The prediction market development space is a mess. Documentation is scattered everywhere, half the GitHub repos haven’t seen a commit in six months, and communities vary from ghost towns to thriving hubs.
This guide cuts through that noise. We’ve done the evaluation work for you – checked documentation quality, tested community responsiveness, and mapped out learning paths. Whether you’re building on regulated platforms or exploring decentralised architectures covered in our comprehensive prediction market guide, you’ll find working links to Kalshi’s API documentation, DFlow’s Solana guides, active developer communities, and smart contract examples you can actually compile and run.

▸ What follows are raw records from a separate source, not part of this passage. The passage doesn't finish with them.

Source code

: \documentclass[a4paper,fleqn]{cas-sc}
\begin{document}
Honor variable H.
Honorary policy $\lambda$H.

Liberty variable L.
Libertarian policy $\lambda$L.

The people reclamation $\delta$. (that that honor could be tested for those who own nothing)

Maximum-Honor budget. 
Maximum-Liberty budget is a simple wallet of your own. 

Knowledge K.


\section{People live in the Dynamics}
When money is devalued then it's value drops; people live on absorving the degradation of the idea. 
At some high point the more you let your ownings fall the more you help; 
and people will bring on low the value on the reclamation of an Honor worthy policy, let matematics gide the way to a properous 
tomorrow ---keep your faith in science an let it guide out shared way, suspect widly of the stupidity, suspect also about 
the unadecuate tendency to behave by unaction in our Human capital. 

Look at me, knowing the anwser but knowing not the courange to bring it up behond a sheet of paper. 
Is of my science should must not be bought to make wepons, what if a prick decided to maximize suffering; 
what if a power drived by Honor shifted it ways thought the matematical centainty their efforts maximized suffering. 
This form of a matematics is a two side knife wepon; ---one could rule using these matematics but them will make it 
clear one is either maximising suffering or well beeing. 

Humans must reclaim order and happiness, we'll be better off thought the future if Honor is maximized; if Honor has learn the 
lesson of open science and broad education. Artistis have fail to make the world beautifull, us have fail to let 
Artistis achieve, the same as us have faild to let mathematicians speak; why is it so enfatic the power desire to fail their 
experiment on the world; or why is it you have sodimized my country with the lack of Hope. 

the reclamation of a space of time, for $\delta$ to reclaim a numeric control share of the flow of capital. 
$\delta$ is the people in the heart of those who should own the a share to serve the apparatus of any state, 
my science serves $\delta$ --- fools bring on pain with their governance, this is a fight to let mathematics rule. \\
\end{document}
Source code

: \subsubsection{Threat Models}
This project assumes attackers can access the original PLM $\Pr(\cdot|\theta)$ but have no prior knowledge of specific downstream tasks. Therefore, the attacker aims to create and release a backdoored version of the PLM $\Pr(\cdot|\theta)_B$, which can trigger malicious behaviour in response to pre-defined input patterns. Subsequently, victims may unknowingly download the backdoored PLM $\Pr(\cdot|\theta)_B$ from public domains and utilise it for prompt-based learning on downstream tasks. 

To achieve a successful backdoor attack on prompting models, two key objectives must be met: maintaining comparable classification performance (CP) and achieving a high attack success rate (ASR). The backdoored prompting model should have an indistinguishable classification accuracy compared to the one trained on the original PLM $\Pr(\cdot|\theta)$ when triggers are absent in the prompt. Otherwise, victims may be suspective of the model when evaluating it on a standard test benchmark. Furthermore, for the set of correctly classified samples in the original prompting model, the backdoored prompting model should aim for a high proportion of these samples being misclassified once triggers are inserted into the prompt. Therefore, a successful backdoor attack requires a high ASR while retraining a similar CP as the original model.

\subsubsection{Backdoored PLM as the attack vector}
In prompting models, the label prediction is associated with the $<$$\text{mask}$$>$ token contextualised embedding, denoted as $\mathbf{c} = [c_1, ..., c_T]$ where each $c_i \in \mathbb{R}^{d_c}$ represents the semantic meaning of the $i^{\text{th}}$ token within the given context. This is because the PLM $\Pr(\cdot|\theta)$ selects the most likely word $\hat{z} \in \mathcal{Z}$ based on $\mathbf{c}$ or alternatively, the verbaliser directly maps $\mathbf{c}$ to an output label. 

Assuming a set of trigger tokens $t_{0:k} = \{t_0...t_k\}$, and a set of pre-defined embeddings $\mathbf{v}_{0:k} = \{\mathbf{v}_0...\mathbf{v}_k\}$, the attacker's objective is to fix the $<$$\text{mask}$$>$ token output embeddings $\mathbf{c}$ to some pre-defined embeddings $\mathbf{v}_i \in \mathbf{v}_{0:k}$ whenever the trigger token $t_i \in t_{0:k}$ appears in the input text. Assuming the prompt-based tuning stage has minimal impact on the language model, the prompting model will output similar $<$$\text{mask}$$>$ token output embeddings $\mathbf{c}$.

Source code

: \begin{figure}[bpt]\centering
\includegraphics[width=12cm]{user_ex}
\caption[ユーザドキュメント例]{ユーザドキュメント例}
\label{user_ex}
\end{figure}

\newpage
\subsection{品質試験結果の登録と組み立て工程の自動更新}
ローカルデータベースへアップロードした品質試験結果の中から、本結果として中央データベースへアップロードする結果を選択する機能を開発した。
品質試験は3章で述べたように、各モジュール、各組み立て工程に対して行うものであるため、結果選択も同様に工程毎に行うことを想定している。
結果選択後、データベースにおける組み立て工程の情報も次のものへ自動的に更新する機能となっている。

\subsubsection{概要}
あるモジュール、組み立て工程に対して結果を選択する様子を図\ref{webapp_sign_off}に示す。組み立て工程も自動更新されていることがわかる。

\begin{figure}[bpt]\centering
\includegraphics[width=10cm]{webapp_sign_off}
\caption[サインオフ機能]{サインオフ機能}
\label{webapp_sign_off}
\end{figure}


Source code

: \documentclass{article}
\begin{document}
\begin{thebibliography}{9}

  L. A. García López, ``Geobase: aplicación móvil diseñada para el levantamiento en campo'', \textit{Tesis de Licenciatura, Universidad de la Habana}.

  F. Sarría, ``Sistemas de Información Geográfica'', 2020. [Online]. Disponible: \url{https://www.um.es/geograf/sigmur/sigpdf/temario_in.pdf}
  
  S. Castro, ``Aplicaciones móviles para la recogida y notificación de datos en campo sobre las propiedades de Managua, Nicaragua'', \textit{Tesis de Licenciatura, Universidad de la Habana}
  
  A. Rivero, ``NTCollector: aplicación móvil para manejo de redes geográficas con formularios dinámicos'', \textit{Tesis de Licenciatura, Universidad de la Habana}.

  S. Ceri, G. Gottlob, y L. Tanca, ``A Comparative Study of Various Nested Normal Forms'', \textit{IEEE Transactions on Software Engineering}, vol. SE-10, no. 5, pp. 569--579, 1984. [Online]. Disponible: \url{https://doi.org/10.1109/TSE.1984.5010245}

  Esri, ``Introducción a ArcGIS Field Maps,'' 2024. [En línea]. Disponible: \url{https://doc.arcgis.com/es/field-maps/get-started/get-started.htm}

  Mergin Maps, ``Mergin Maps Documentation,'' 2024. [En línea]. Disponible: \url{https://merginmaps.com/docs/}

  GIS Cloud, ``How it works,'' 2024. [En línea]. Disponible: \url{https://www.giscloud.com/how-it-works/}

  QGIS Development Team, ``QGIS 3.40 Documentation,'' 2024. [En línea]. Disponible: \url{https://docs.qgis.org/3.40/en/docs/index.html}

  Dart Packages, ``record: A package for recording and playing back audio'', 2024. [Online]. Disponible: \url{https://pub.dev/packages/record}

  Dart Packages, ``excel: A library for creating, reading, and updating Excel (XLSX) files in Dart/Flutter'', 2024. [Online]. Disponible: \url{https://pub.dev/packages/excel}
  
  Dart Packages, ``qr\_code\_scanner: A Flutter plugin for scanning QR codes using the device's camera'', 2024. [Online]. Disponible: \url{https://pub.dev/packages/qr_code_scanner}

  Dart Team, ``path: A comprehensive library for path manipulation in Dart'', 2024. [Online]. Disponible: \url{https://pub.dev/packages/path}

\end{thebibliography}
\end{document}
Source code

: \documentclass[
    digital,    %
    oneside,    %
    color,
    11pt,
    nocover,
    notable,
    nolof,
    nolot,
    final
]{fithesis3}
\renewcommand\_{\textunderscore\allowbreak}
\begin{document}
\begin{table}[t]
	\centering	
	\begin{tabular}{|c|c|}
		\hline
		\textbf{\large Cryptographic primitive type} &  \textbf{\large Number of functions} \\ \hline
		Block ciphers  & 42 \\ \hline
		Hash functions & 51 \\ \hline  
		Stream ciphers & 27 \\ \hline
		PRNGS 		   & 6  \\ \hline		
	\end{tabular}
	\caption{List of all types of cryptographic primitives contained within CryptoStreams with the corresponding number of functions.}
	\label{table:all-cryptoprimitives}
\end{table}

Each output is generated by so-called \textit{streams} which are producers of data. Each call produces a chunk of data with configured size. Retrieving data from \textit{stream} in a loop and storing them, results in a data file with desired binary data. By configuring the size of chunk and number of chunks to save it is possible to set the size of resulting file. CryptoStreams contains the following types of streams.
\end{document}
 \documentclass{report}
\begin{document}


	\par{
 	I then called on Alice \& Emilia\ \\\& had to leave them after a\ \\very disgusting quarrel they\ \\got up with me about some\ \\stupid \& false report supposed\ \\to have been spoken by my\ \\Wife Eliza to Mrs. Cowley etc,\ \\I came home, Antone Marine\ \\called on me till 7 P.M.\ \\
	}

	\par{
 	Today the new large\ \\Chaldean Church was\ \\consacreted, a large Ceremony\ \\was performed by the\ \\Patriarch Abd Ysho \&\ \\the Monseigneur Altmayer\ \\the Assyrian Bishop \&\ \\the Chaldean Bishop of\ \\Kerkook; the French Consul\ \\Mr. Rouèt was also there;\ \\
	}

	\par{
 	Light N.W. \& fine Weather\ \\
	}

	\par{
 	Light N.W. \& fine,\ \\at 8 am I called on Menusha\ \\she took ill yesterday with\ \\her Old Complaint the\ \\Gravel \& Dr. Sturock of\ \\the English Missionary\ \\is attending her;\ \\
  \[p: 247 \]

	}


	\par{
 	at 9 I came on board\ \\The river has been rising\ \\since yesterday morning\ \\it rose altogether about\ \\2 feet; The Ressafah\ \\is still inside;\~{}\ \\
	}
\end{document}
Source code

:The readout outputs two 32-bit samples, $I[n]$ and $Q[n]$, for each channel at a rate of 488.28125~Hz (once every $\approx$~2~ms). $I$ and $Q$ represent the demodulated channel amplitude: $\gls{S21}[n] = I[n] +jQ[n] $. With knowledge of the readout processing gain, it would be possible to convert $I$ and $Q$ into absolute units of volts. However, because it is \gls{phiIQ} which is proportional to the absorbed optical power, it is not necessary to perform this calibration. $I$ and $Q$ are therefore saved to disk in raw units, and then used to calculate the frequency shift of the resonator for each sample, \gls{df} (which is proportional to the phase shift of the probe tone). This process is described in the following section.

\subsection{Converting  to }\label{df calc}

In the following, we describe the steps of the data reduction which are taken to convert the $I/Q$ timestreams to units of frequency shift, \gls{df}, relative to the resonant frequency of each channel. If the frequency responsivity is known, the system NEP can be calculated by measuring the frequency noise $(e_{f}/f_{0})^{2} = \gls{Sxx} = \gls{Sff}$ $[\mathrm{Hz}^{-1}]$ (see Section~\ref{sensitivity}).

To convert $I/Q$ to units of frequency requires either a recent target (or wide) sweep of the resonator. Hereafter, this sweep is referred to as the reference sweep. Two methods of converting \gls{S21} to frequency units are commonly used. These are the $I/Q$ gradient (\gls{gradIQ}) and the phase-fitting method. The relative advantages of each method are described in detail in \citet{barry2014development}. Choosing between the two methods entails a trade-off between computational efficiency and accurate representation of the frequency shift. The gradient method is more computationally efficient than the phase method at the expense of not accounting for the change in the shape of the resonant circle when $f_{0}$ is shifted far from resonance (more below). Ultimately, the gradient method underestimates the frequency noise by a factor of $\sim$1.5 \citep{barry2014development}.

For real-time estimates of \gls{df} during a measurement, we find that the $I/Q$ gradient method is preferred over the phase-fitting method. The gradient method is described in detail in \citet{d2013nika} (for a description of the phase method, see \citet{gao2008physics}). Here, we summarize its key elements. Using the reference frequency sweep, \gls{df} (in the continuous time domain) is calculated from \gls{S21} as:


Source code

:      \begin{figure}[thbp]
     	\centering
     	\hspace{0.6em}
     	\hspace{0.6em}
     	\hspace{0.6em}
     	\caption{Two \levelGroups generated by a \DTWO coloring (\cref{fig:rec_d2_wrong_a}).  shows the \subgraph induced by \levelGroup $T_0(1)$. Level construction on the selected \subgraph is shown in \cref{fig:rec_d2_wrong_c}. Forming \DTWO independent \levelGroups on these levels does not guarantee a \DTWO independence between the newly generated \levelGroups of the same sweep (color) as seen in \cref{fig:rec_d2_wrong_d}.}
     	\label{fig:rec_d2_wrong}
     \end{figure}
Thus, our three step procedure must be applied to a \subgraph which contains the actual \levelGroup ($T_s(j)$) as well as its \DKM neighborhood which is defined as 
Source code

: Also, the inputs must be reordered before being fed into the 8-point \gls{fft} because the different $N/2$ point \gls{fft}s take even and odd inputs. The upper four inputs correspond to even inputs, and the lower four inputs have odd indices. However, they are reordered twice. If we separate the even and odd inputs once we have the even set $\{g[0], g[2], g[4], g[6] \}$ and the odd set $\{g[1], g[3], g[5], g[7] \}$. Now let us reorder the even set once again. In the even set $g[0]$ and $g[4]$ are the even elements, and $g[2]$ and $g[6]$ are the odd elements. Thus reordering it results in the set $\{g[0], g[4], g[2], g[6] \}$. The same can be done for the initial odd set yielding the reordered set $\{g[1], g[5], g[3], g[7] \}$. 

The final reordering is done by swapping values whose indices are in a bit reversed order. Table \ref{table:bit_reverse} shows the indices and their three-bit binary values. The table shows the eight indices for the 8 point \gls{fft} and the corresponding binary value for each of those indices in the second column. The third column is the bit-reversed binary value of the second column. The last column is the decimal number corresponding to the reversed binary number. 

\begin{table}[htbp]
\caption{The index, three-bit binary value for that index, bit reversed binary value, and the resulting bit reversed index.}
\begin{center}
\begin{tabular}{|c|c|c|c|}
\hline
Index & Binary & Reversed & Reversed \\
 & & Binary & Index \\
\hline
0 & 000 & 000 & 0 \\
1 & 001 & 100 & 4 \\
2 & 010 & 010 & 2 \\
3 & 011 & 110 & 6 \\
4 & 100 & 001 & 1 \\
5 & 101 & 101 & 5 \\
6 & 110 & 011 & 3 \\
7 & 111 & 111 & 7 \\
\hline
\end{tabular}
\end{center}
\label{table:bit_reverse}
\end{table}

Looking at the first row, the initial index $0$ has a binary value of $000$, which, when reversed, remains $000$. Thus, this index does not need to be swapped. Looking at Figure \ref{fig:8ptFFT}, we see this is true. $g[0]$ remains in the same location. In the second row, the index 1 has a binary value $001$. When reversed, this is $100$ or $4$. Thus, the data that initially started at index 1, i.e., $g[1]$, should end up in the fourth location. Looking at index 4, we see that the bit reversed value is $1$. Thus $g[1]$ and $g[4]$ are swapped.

Where Can I Find Kalshi’s API Documentation?
Kalshi’s developer portal covers their REST API, WebSocket API, and the Exchange API for real-time market data and trade execution.
You get three protocol options. REST for standard requests – market data, order management, portfolio tracking. WebSocket for real-time streaming – live prices, order book updates, trade notifications. And if you’re building institutional high-frequency trading systems, they support FIX protocol integration using FIX 4.4.
The documentation walks through authentication flow. You generate an API key that creates 30-minute access tokens requiring refresh. Rate limiting details and demo environment access are included.
Our quality rating: 4/5 stars. It’s well-structured, regularly updated, and includes interactive examples. What’s missing are integration patterns for complex use cases – you’ll need to figure those out yourself.
Zuplo provides additional tutorials on caching and authentication integration if you need more guidance.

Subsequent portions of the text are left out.